9. The King Of Limbs (2011)
Not just the shortest album of Radiohead’s career but their most divisive. Repeated listens suggest that it was largely unfairly maligned. Take ‘Lotus Flower’: it might be more notable for a promo video that made Thom Yorke a meme, but its complex percussive thrust remains utterly irresistible. Elsewhere, polyrhythms abound, basslines slink, and Thom Yorke keens enigmatically: really, what’s not to like?
8. Pablo Honey (1993)
The aural equivalent of adolescent you: equal parts self-loathing and misplaced superiority complex, complete with ill-advised haircut. Radiohead’s grunge-lite debut isn’t wholesale terrible - beneath the blown out production, ludicrous rock posturing and hammy teen angst is actually some strong songwriting - but execution-wise it’s pretty laboured and self-absorbed. Oh, and ‘Thinking About You’ is about wanking.
7. Amnesiac (2001)
After the palette cleanser that was Kid A, Radiohead’s fifth LP almost felt like a natural progression. That’s not to say Thom Yorke and co were playing it safe. Conceived in the same sessions as songs from Kid A, Amnesiac shares the same experimental spirit, moving between the Squarepusher-ish glitch of ‘Packt Like Sardines...’, the Charles Mingus-inspired swing of ‘Pyramid Song’ and the haunting, reverse tape loops of ‘Like Spinning Plates’.

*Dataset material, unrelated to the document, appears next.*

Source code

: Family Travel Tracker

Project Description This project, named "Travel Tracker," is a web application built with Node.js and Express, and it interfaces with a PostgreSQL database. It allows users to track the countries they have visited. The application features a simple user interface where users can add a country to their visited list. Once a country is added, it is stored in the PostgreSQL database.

6. A Moon Shaped Pool (2016)
Where a mutual affection for Warp Records directed much of Radiohead’s output post-OK Computer, A Moon Shaped Pool found them combining those IDM influences with a set of reference points extending from Solid Air-era John Martyn to Erased Tapes-esque minimalism. Divorce, the rise of the Right and Jonny Greenwood’s soundtrack work were all influential too on what is, understandably, a contemplative and spacious set...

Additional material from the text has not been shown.